The highly contagious coronavirus variant from the U.K. could become the dominant strain circulating the United States by March, the Centers for Disease Control and Prevention warned this week.
The variant, known as B117, doesn’t appear to cause more serious illness but has a higher rate of transmission, which will lead to more cases, increase the number of people in need of medical care, worsen the burden on an already stressed health care system and result in more deaths, CDC researchers said in a study released Friday.

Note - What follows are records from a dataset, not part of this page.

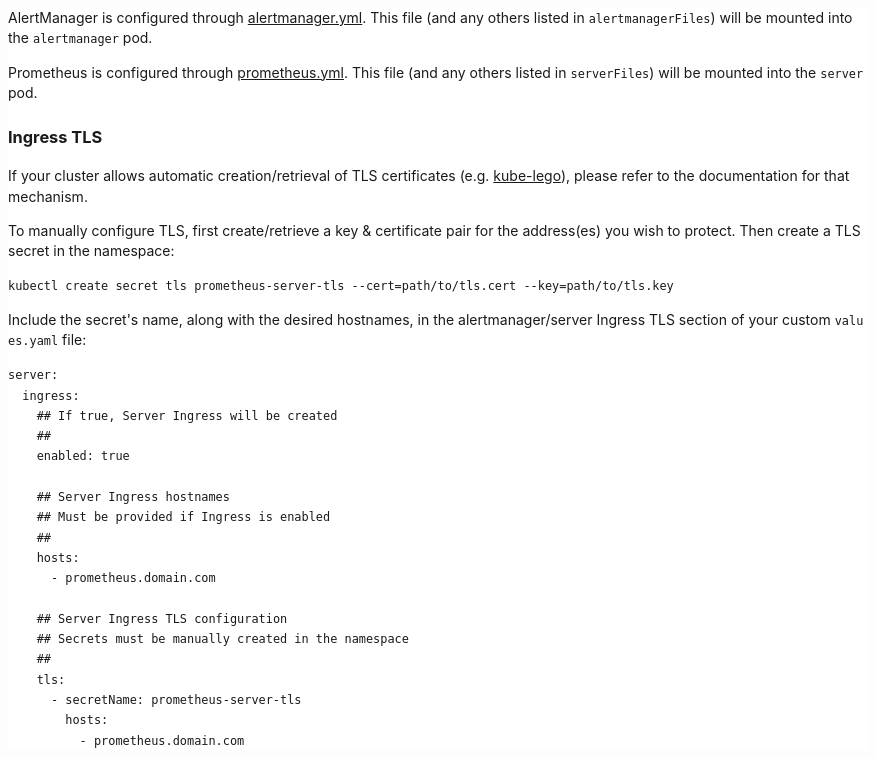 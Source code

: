 AlertManager is configured through [alertmanager.yml](https://prometheus.io/docs/alerting/configuration/). This file (and any others listed in `alertmanagerFiles`) will be mounted into the `alertmanager` pod.

Prometheus is configured through [prometheus.yml](https://prometheus.io/docs/operating/configuration/). This file (and any others listed in `serverFiles`) will be mounted into the `server` pod.

### Ingress TLS

If your cluster allows automatic creation/retrieval of TLS certificates (e.g. [kube-lego](https://github.com/jetstack/kube-lego)), please refer to the documentation for that mechanism.

To manually configure TLS, first create/retrieve a key & certificate pair for the address(es) you wish to protect. Then create a TLS secret in the namespace:

```console
kubectl create secret tls prometheus-server-tls --cert=path/to/tls.cert --key=path/to/tls.key
```

Include the secret's name, along with the desired hostnames, in the alertmanager/server Ingress TLS section of your custom `values.yaml` file:

```
server:
  ingress:
    ## If true, Server Ingress will be created
    ##
    enabled: true

    ## Server Ingress hostnames
    ## Must be provided if Ingress is enabled
    ##
    hosts:
      - prometheus.domain.com

    ## Server Ingress TLS configuration
    ## Secrets must be manually created in the namespace
    ##
    tls:
      - secretName: prometheus-server-tls
        hosts:
          - prometheus.domain.com
```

“The experience in the United Kingdom and the B117 models presented in this report illustrate the impact a more contagious variant can have on the number of cases in a population,” the researchers wrote. “The increased transmissibility of this variant requires an even more rigorous combined implementation of vaccination and mitigation measures (e.g., distancing, masking, and hand hygiene) to control the spread of SARS-CoV-2. These measures will be more effective if they are instituted sooner rather than later to slow the initial spread of the B117 variant.”
The health care system should prepare for more surges in infections, and increased transmissibility of the coronavirus could mean having to ramp up vaccination coverage for disease control, the researchers added.

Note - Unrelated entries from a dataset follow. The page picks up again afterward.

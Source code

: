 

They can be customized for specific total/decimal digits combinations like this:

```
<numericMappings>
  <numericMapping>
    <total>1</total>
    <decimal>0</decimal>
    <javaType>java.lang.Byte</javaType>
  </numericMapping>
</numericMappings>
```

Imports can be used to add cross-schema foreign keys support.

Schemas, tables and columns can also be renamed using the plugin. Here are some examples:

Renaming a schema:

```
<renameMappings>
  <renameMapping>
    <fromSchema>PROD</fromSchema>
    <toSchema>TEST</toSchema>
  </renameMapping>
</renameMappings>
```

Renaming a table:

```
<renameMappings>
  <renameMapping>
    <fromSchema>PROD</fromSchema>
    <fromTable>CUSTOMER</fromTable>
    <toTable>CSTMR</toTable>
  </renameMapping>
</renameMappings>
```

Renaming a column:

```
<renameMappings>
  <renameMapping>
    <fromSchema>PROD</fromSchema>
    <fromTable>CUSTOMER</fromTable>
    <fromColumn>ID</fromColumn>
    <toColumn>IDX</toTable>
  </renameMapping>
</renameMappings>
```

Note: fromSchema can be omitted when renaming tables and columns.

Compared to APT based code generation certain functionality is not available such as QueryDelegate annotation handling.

As of Friday, 88 cases of the B117 coronavirus variant have been detected in 15 states: California, Utah, Colorado, New Mexico, Texas, Nebraska, Minnesota, Wisconsin, Indiana, Georgia, Florida, Maryland, Pennsylvania, New York and Connecticut. The coronavirus variants from South Africa and Brazil have not yet been detected in the U.S.
COVID-19 has sickened more than 23.5 million people and claimed the lives of more than 393,000 in the U.S. as of Saturday, according to a Johns Hopkins University coronavirus tracker.